> _Instructions for the task_: Among the entries that follow, the required portion opens with the line containing "- **Trial Access**: Default 5 credits" and closes with the line containing "### Audit Trail". Give that portion again exactly, and nothing else.

[Items from a dataset]
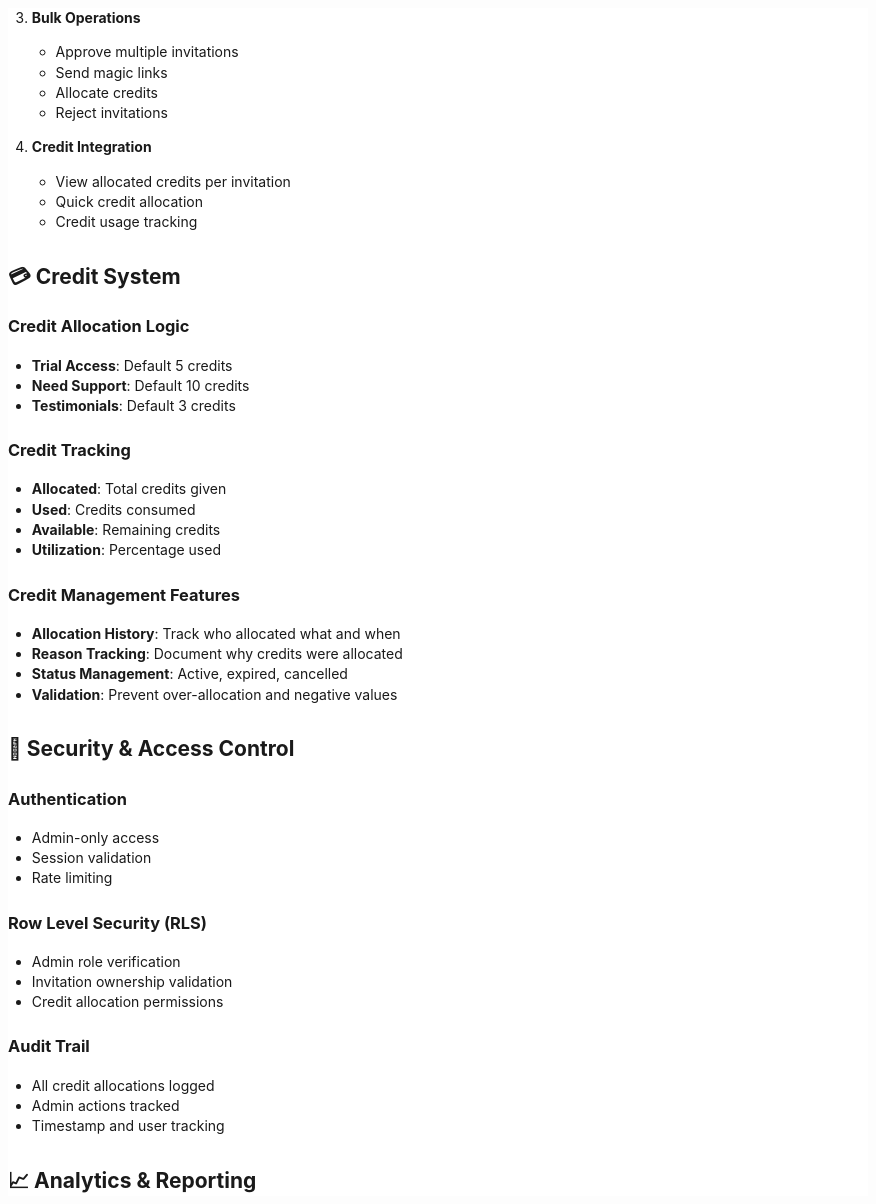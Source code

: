 3. **Bulk Operations**
   - Approve multiple invitations
   - Send magic links
   - Allocate credits
   - Reject invitations

4. **Credit Integration**
   - View allocated credits per invitation
   - Quick credit allocation
   - Credit usage tracking

## 💳 Credit System

### Credit Allocation Logic
- **Trial Access**: Default 5 credits
- **Need Support**: Default 10 credits
- **Testimonials**: Default 3 credits

### Credit Tracking
- **Allocated**: Total credits given
- **Used**: Credits consumed
- **Available**: Remaining credits
- **Utilization**: Percentage used

### Credit Management Features
- **Allocation History**: Track who allocated what and when
- **Reason Tracking**: Document why credits were allocated
- **Status Management**: Active, expired, cancelled
- **Validation**: Prevent over-allocation and negative values

## 🔐 Security & Access Control

### Authentication
- Admin-only access
- Session validation
- Rate limiting

### Row Level Security (RLS)
- Admin role verification
- Invitation ownership validation
- Credit allocation permissions

### Audit Trail
- All credit allocations logged
- Admin actions tracked
- Timestamp and user tracking

## 📈 Analytics & Reporting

> _Answer to this problem_:
- **Trial Access**: Default 5 credits
- **Need Support**: Default 10 credits
- **Testimonials**: Default 3 credits

### Credit Tracking
- **Allocated**: Total credits given
- **Used**: Credits consumed
- **Available**: Remaining credits
- **Utilization**: Percentage used

### Credit Management Features
- **Allocation History**: Track who allocated what and when
- **Reason Tracking**: Document why credits were allocated
- **Status Management**: Active, expired, cancelled
- **Validation**: Prevent over-allocation and negative values

## 🔐 Security & Access Control

### Authentication
- Admin-only access
- Session validation
- Rate limiting

### Row Level Security (RLS)
- Admin role verification
- Invitation ownership validation
- Credit allocation permissions

### Audit Trail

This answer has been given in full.